Information:
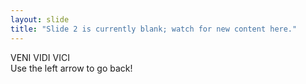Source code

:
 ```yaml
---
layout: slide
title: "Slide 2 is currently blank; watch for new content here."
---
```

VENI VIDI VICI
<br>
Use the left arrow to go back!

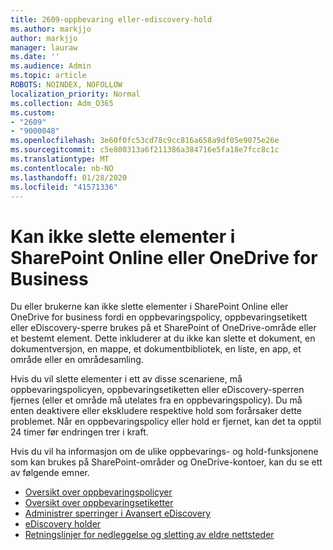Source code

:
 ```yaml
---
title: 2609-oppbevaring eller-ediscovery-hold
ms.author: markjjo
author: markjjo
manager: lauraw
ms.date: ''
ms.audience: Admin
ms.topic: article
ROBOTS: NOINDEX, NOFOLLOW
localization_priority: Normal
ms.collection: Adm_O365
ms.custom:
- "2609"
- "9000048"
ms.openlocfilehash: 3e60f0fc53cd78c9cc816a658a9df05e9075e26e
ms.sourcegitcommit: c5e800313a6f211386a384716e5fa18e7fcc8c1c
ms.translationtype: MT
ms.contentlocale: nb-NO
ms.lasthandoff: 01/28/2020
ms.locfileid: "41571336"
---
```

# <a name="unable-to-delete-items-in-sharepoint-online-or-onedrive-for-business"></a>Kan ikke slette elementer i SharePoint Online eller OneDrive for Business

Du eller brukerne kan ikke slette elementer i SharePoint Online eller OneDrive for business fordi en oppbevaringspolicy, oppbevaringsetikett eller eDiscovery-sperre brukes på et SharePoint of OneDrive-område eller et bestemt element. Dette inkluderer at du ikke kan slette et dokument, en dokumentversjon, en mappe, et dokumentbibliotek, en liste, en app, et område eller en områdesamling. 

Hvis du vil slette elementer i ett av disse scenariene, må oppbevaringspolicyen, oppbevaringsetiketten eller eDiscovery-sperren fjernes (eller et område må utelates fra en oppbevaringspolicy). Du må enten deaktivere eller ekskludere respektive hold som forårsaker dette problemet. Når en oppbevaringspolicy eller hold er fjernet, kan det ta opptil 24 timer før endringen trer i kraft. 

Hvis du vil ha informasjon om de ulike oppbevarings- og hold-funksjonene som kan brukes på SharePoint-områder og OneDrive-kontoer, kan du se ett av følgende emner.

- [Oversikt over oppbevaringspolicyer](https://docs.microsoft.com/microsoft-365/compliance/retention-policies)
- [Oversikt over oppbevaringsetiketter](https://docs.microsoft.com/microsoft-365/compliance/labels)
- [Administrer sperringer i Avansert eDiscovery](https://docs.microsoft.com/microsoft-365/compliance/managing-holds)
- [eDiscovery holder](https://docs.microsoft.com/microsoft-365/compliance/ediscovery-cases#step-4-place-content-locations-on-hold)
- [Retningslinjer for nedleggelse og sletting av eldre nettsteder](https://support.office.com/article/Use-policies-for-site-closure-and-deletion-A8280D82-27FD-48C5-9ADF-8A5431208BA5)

Problem requirements:
Only a number is wanted: how many lines of the material include the word "eller".

Exercise result:
4